Instructions to follow | The answer should be each line from the entries below that has the word "Acknowledgements" in it.

Input material |

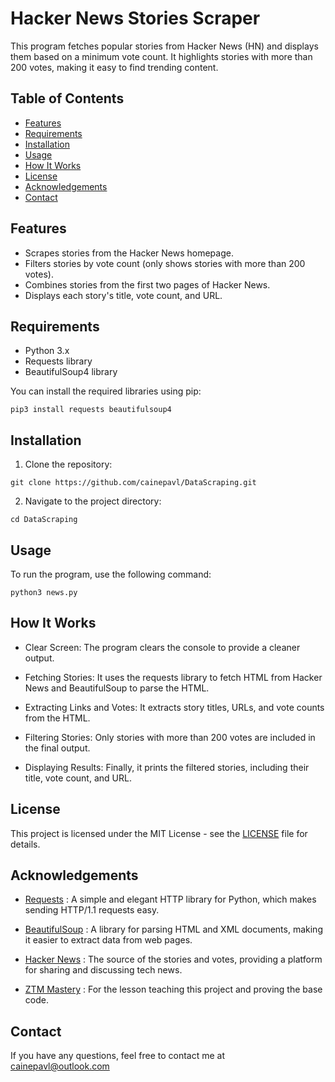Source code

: # Hacker News Stories Scraper  

This program fetches popular stories from Hacker News (HN) and displays them based on a minimum vote count. It highlights stories with more than 200 votes, making it easy to find trending content.  

## Table of Contents  

- [Features](#features)  
- [Requirements](#requirements)  
- [Installation](#installation)  
- [Usage](#usage)  
- [How It Works](#how-it-works)  
- [License](#license)
- [Acknowledgements](#acknowledgements)
- [Contact](#contact) 

## Features  

- Scrapes stories from the Hacker News homepage.  
- Filters stories by vote count (only shows stories with more than 200 votes).  
- Combines stories from the first two pages of Hacker News.  
- Displays each story's title, vote count, and URL.  

## Requirements  

- Python 3.x  
- Requests library  
- BeautifulSoup4 library  

You can install the required libraries using pip:  

``` 
pip3 install requests beautifulsoup4
```
## Installation

1. Clone the repository:

```
git clone https://github.com/cainepavl/DataScraping.git
```

2. Navigate to the project directory:

```
cd DataScraping
```

## Usage

To run the program, use the following command:

```
python3 news.py
```

## How It Works

- Clear Screen: The program clears the console to provide a cleaner output.
  
- Fetching Stories: It uses the requests library to fetch HTML from Hacker News and BeautifulSoup to parse the HTML.
  
- Extracting Links and Votes: It extracts story titles, URLs, and vote counts from the HTML.

- Filtering Stories: Only stories with more than 200 votes are included in the final output.

- Displaying Results: Finally, it prints the filtered stories, including their title, vote count, and URL.

## License

This project is licensed under the MIT License - see the [LICENSE](https://github.com/cainepavl/DataScraping/blob/main/LICENSE) file for details.

## Acknowledgements

- [Requests](https://docs.python-requests.org/en/master/) : A simple and elegant HTTP library for Python, which makes sending HTTP/1.1 requests easy.

- [BeautifulSoup](https://www.crummy.com/software/BeautifulSoup/) : A library for parsing HTML and XML documents, making it easier to extract data from web pages.

- [Hacker News](https://news.ycombinator.com/) : The source of the stories and votes, providing a platform for sharing and discussing tech news.

- [ZTM Mastery](https://zerotomastery.io/) : For the lesson teaching this project and proving the base code.
  
## Contact

If you have any questions, feel free to contact me at cainepavl@outlook.com  
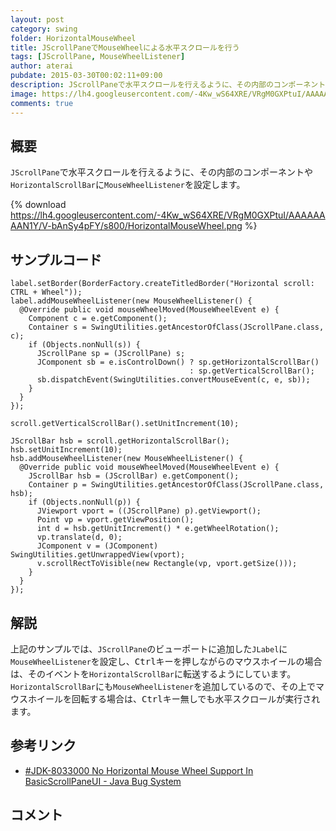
 ```yaml
---
layout: post
category: swing
folder: HorizontalMouseWheel
title: JScrollPaneでMouseWheelによる水平スクロールを行う
tags: [JScrollPane, MouseWheelListener]
author: aterai
pubdate: 2015-03-30T00:02:11+09:00
description: JScrollPaneで水平スクロールを行えるように、その内部のコンポーネントやHorizontalScrollBarにMouseWheelListenerを設定します。
image: https://lh4.googleusercontent.com/-4Kw_wS64XRE/VRgM0GXPtuI/AAAAAAAAN1Y/V-bAnSy4pFY/s800/HorizontalMouseWheel.png
comments: true
---
```

## 概要
`JScrollPane`で水平スクロールを行えるように、その内部のコンポーネントや`HorizontalScrollBar`に`MouseWheelListener`を設定します。

{% download https://lh4.googleusercontent.com/-4Kw_wS64XRE/VRgM0GXPtuI/AAAAAAAAN1Y/V-bAnSy4pFY/s800/HorizontalMouseWheel.png %}

## サンプルコード
<pre class="prettyprint"><code>label.setBorder(BorderFactory.createTitledBorder("Horizontal scroll: CTRL + Wheel"));
label.addMouseWheelListener(new MouseWheelListener() {
  @Override public void mouseWheelMoved(MouseWheelEvent e) {
    Component c = e.getComponent();
    Container s = SwingUtilities.getAncestorOfClass(JScrollPane.class, c);
    if (Objects.nonNull(s)) {
      JScrollPane sp = (JScrollPane) s;
      JComponent sb = e.isControlDown() ? sp.getHorizontalScrollBar()
                                        : sp.getVerticalScrollBar();
      sb.dispatchEvent(SwingUtilities.convertMouseEvent(c, e, sb));
    }
  }
});

scroll.getVerticalScrollBar().setUnitIncrement(10);

JScrollBar hsb = scroll.getHorizontalScrollBar();
hsb.setUnitIncrement(10);
hsb.addMouseWheelListener(new MouseWheelListener() {
  @Override public void mouseWheelMoved(MouseWheelEvent e) {
    JScrollBar hsb = (JScrollBar) e.getComponent();
    Container p = SwingUtilities.getAncestorOfClass(JScrollPane.class, hsb);
    if (Objects.nonNull(p)) {
      JViewport vport = ((JScrollPane) p).getViewport();
      Point vp = vport.getViewPosition();
      int d = hsb.getUnitIncrement() * e.getWheelRotation();
      vp.translate(d, 0);
      JComponent v = (JComponent) SwingUtilities.getUnwrappedView(vport);
      v.scrollRectToVisible(new Rectangle(vp, vport.getSize()));
    }
  }
});
</code></pre>

## 解説
上記のサンプルでは、`JScrollPane`のビューポートに追加した`JLabel`に`MouseWheelListener`を設定し、<kbd>Ctrl</kbd>キーを押しながらのマウスホイールの場合は、そのイベントを`HorizontalScrollBar`に転送するようにしています。`HorizontalScrollBar`にも`MouseWheelListener`を追加しているので、その上でマウスホイールを回転する場合は、<kbd>Ctrl</kbd>キー無しでも水平スクロールが実行されます。

## 参考リンク
- [#JDK-8033000 No Horizontal Mouse Wheel Support In BasicScrollPaneUI - Java Bug System](https://bugs.openjdk.java.net/browse/JDK-8033000)

<!-- dummy comment line for breaking list -->

## コメント
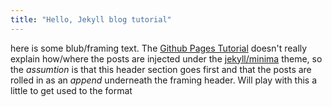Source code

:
 ```yaml
---
title: "Hello, Jekyll blog tutorial"
---
```

here is some blub/framing text. The [Github Pages Tutorial](https://lab.github.com/githubtraining/github-pages?overlay=register-box-overlay) doesn't really explain how/where the posts are injected under the [jekyll/minima](https://github.com/jekyll/minima) theme, so the *assumtion* is that this header section goes first and that the posts are rolled in as an *append* underneath the framing header. Will play with this a little to get used to the format





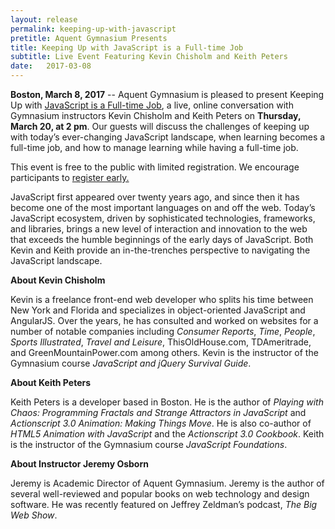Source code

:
 ```yaml
---
layout: release
permalink: keeping-up-with-javascript
pretitle: Aquent Gymnasium Presents
title: Keeping Up with JavaScript is a Full-time Job
subtitle: Live Event Featuring Kevin Chisholm and Keith Peters
date:   2017-03-08
---
```


**Boston, March 8, 2017** -- Aquent Gymnasium is pleased to present Keeping Up with [JavaScript is a Full-time Job](http://bit.ly/GYM_Event6PR), a live, online conversation with Gymnasium instructors Kevin Chisholm and Keith Peters on **Thursday, March 20, at 2 pm**.  Our guests will discuss the challenges of keeping up with today’s ever-changing JavaScript landscape, when learning becomes a full-time job, and how to manage learning while having a full-time job.

This event is free to the public with limited registration. We encourage participants to [register early.](http://bit.ly/GYM_Event6PR)

JavaScript first appeared over twenty years ago, and since then it has become one of the most important languages on and off the web. Today’s JavaScript ecosystem, driven by sophisticated technologies, frameworks, and libraries, brings a new level of interaction and innovation to the web that exceeds the humble beginnings of the early days of JavaScript. Both Kevin and Keith provide an in-the-trenches perspective to navigating the JavaScript landscape.

**About Kevin Chisholm**

Kevin is a freelance front-end web developer who splits his time between New York and Florida and specializes in object-oriented JavaScript and AngularJS. Over the years, he has consulted and worked on websites for a number of notable companies including *Consumer Reports*, *Time*, *People*, *Sports Illustrated*, *Travel and Leisure*, ThisOldHouse.com, TDAmeritrade, and GreenMountainPower.com among others. Kevin is the instructor of the Gymnasium course *JavaScript and jQuery Survival Guide*.

**About Keith Peters**

Keith Peters is a developer based in Boston. He is the author of *Playing with Chaos: Programming Fractals and Strange Attractors in JavaScript* and *Actionscript 3.0 Animation: Making Things Move*. He is also co-author of *HTML5 Animation with JavaScript* and the *Actionscript 3.0 Cookbook*. Keith is the instructor of the Gymnasium course *JavaScript Foundations*.

**About Instructor Jeremy Osborn**

Jeremy is Academic Director of Aquent Gymnasium. Jeremy is the author of several well-reviewed and popular books on web technology and design software. He was recently featured on Jeffrey Zeldman’s podcast, *The Big Web Show*.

Response box |
- [Acknowledgements](#acknowledgements)
## Acknowledgements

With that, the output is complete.